What Address Do I Use With An LLC For An Internet Business?
I’m leaning towards creating an LLC and was wondering if I need to use my home address as the LLCs address or can I use a different address like a PO Box from a UPS Store?
Also I plan on naming my LLC different from my 3 websites. I want them to be covered under my LLC, so would I need to file “Doing Business As” – DBAs for each website? And is that done at the secretary of state?
Also since I will be the owner, single member is it necessary to get an EIN? or can I just use my Social Security Number?
– Joe, Michigan
1. You can use your home address for your LLC’s business address and registered agent address. Understand that the registered agent address is public knowledge. This may or may not be a concern to use. Using an outside service will give you more privacy, but it costs more money.
You cannot use a PO Box as a registered agent address.
2. You don’t need a DBA for each domain name. Make sure that the LLC is listed as the owner of the site, that the LLC pays for the hosting, etc., and that the LLC registers for copyright for the site. In other words, you want it to be clear that the LLC is owner of all the sites. That includes having the LLC open an Adsense account in its own name (if you use Adsense); any affiliate accounts in its own name, Paypal accounts and so on.
3. A separate EIN is a good idea even for single member LLCs, even if not necessarily required because you don’t have employees.
There is no cost to obtain an EIN if you do it yourself by filing a Form SS-4 (you can even fax it or do it over the phone). You’ll be using your EIN to apply for wholesale accounts, paypal, bank accounts, affiliate accounts, etc., and using the EIN instead of your Social Security name gives you a little more privacy.
What Is The Difference Between Members Vs Managers
When choosing who should run my llc members or managers what are the differences?
A member is the owner of the LLC. Think of them like shareholders in a corporation.
A “manager” is a person who has the power to make decisions on behalf of the LLC.
In a member-managed LLC, the members (owners), make all the decisions. It’s sort of like running a partnership.
In a manager-managed LLC, a manager (who is not an owner/member), is hired by the owner(s) to manage the day to day operations of the company.

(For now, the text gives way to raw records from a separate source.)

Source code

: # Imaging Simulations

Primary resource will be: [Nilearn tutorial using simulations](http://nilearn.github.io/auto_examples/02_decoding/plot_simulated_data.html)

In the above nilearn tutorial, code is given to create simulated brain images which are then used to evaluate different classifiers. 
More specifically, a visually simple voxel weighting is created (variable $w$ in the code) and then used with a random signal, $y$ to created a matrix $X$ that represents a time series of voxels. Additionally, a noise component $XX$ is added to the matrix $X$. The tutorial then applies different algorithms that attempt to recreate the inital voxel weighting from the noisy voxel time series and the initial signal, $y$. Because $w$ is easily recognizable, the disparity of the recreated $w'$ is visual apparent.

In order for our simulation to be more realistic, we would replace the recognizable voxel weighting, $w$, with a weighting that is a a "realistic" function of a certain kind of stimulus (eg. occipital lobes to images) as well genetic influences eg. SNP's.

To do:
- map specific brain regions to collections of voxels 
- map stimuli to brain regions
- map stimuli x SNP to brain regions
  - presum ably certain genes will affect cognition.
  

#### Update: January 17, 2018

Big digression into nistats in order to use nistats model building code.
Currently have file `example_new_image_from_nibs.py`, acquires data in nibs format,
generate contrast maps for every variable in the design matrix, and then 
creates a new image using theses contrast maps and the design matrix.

Before the IRS changed the rules to allow LLCs to simply choose whether to be taxed as partnerships or corporations (called “check the box” regulations), whether an LLC was manager or member-managed could impact its tax classification. There was a four part test to determine if the LLC was more like a corporation or a partnership.
This is not an issue anymore, which is good because the old system was complex and confusing.
If the members (owners) of the LLC are going to operate the LLC on a daily basis, the LLC should be member-managed.
If the members are hiring some non-owner to manage the company, then it is a manager-managed LLC and they need to appoint that person as Manager.